Methods

We used an iterative process to develop the alternate futures for our Grand Challenge. For full details of the methods please see Nash et al. (in review). Here, we provide methods specific to our challenge. We identified 70 drivers, which were initially grouped into 12 umbrella drivers (Extended Data 1). To select drivers for incorporation into the alternate futures narratives, all authors were asked to evaluate each umbrella driver with respect to importance to the challenge and potential for society to influence the behaviour of the umbrella driver. A discussion of the results of this exercise highlighted that only those umbrella drivers that were directly linked to both human and ocean health had been selected as important with respect to the impact of the umbrella driver on the challenge. For example, ‘innovations in human health’ was considered to have a moderate to important impact on human health but was not perceived to have an important impact on ocean health. As a result, this umbrella driver only had a low to moderately important impact on the challenge overall. This result revealed a potential weakness of this step in the process, as it didn’t explicitly account for the indirect interactions arising from feedbacks between human and ocean health. As a consequence, we refined the umbrella drivers to an updated list of 5 umbrella drivers (in the main text, just termed ‘drivers’) for use in developing the alternate futures: (1) Worldview, decision-making context and approach to behaviour change; (2) Power and agency; (3) Human development and industry; (4) Food system; and (5) Lifestyle and connectedness to the oceans.

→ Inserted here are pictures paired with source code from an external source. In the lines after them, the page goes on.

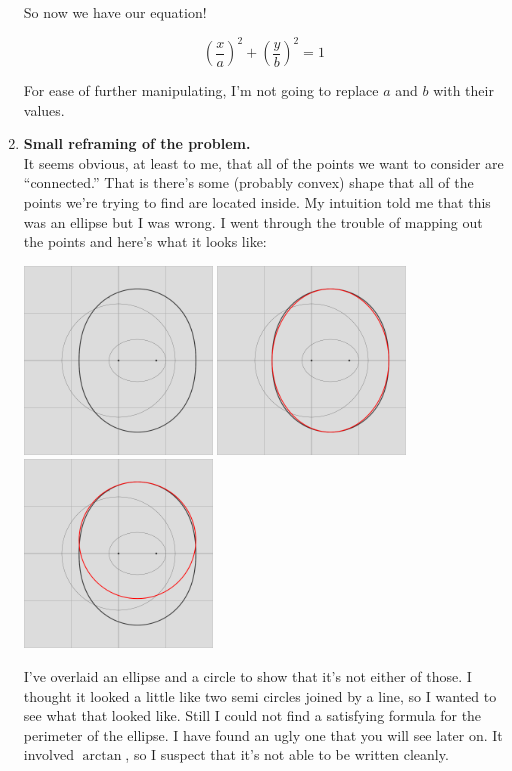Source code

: \documentclass[11pt, oneside]{article}
\begin{document}
\begin{enumerate}
		So now we have our equation!

		$$\left(\frac x a\right)^2 + \left(\frac y b\right)^2 = 1$$

		For ease of further manipulating, I'm not going to replace $a$ and $b$ with their values.
		
		\newpage
	\item \textbf{Small reframing of the problem.}\\
		It seems obvious, at least to me, that all of the points we want to consider are ``connected.'' That is there's some (probably convex) shape that 
		all of the points we're trying to find are located inside. My intuition told me that this was an ellipse but I was wrong. I went through the 
		trouble of mapping out the points and here's what it looks like:

		\includegraphics[height=5cm]{boundary to search}
		\includegraphics[height=5cm]{boundary is not ellipse} 
		\includegraphics[height=5cm]{boundary not circle}

		I've overlaid an ellipse and a circle to show that it's not either of those. I thought it looked a little like two semi circles joined by a line, 
		so I wanted to see what that looked like. Still I could not find a satisfying formula for the perimeter of the ellipse. I have found an ugly one
		that you will see later on. It involved $\arctan$, so I suspect that it's not able to be written cleanly.


\end{enumerate}
\end{document}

We explored the potential trajectories of these drivers from Business-as-Usual to pathways that were more in line with the SDGs. Using published research relevant to each driver, we identified a series of descriptors of the drivers under the two 2030 scenarios (Table S1), based on likely and possible trajectories for the drivers. It should be noted that these drivers are not mutually exclusive, and overlap in many ways, as shown in the section on ‘Exploring the drivers that influence these alternate futures’.